È un passaggio che è già stato vissuto per altri settori, come ad esempio il commercio, banche, assicurazioni, e così via.
Anche per le attività professionali, il fenomeno del web come principale market place per la vendita di prodotti e servizi, ha avviato una rivoluzione che non potrà essere arrestata e che è stata amplificata dalla pandemia da COVID-19.
Per stare al passo con questo cambiamento, è indispensabile acquisire nuove competenze e, soprattutto una visione diversa della professione del commercialista, con una presentazione al potenziale cliente in linea con le tendenze attuali.
Anche il modo di lavorare del collaboratore, la sua interpretazione della quotidianità, saranno modificati nel senso richiesto dai nuovi protagonisti del mercato: più rapido, preciso, conciso ed economicamente accessibile.
Il cambiamento è sempre un’incognita e, come tutte le incognite, fa paura e mal si adatta ad i professionisti. Nel loro corredo cromosomico, gli studi mancano di un fattore decisivo per una formazione aperta e per la comprensione di modelli nuovi: l’umiltà e la disponibilità all’ascolto.
La pretesa di essere i primi della classe, nel ricordo dei fasti (o presunti tali) del passato, non paga in questo nuovo modello professionale, che ha bisogno di tempo ed applicazione per essere messo in opera.
Conviene guardare avanti o rivolgere lo sguardo all’indietro?
Forget the Past! è la parola d’ordine del commercialista che non vuole restare al palo ed esplorare un nuovo modo di fare professione che, perché no, potrebbe dare anche più soddisfazioni.
In questa dinamica moderna, il giovane diventa un tesoro prezioso da utilizzare in modo più intelligente rispetto al passato.
Lasciare che siano le nuove leve a guidare l’innovazione nello studio ed essere disponibili al reverse mentoring, acquisendo quelle competenze tecnologiche e digitali che mancano ai professionisti che hanno iniziato negli anni ottanta e novanta del secolo scorso.

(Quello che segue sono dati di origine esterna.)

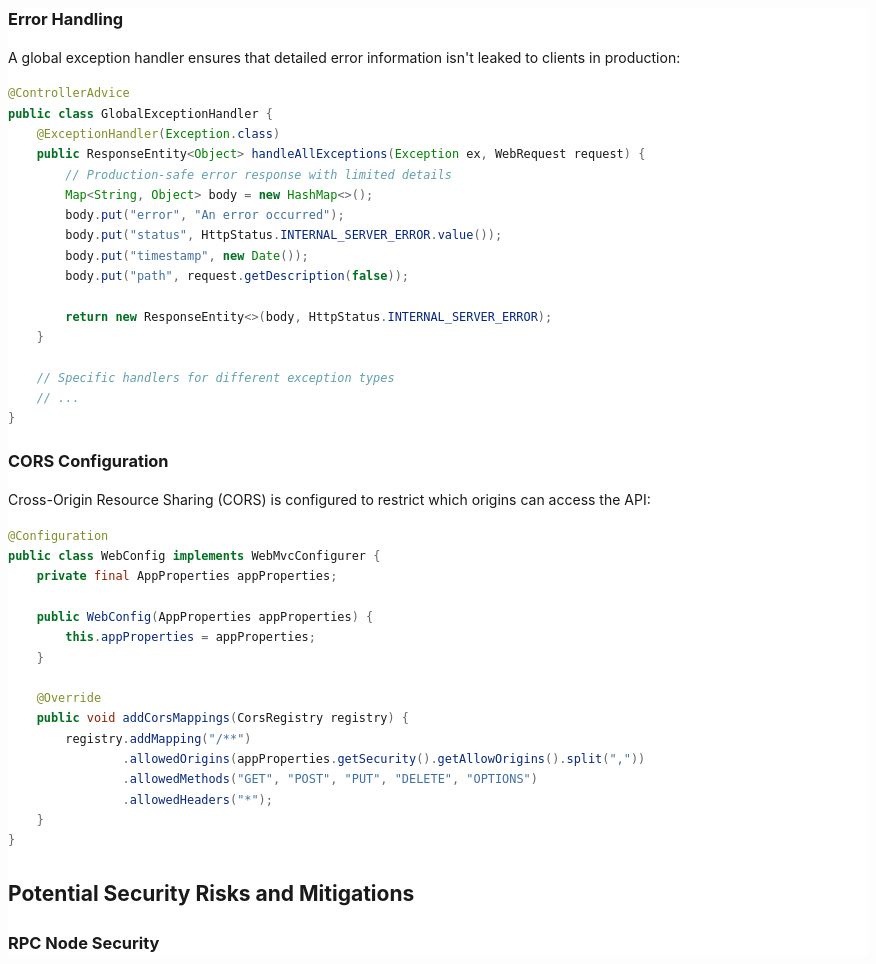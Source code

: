### Error Handling

A global exception handler ensures that detailed error information isn't leaked to clients in production:

```java
@ControllerAdvice
public class GlobalExceptionHandler {
    @ExceptionHandler(Exception.class)
    public ResponseEntity<Object> handleAllExceptions(Exception ex, WebRequest request) {
        // Production-safe error response with limited details
        Map<String, Object> body = new HashMap<>();
        body.put("error", "An error occurred");
        body.put("status", HttpStatus.INTERNAL_SERVER_ERROR.value());
        body.put("timestamp", new Date());
        body.put("path", request.getDescription(false));
        
        return new ResponseEntity<>(body, HttpStatus.INTERNAL_SERVER_ERROR);
    }
    
    // Specific handlers for different exception types
    // ...
}
```

### CORS Configuration

Cross-Origin Resource Sharing (CORS) is configured to restrict which origins can access the API:

```java
@Configuration
public class WebConfig implements WebMvcConfigurer {
    private final AppProperties appProperties;

    public WebConfig(AppProperties appProperties) {
        this.appProperties = appProperties;
    }

    @Override
    public void addCorsMappings(CorsRegistry registry) {
        registry.addMapping("/**")
                .allowedOrigins(appProperties.getSecurity().getAllowOrigins().split(","))
                .allowedMethods("GET", "POST", "PUT", "DELETE", "OPTIONS")
                .allowedHeaders("*");
    }
}
```

## Potential Security Risks and Mitigations

### RPC Node Security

Quali vantaggi si potrebbero avere con l’innovazione dello studio del commercialista?
- un mercato potenziale non più locale ma nazionale;
- maggiore propensione alla specializzazione;
- tendenza a creare più sinergie professionali e opportunità;
- crescere nella pari opportunità di accesso alla professione.
In conclusione si potrebbe scoprire che essere artefici del cambiamento potrebbe essere un plus per il commercialista, oltre che da un punto di vista economico e professionale anche per lo stile di vita.
Il passaggio da una professione plutocratica ad un professione più democratica non è più procrastinabile.
È certo che il web ha reso e renderà la professione sempre più democratica ed accessibile. In questo caso ben venga la rete, ben venga il cambiamento in senso democratico, con tutti i limiti e tutti problemi, perché la peggiore delle democrazie è meglio della migliore plutocrazia.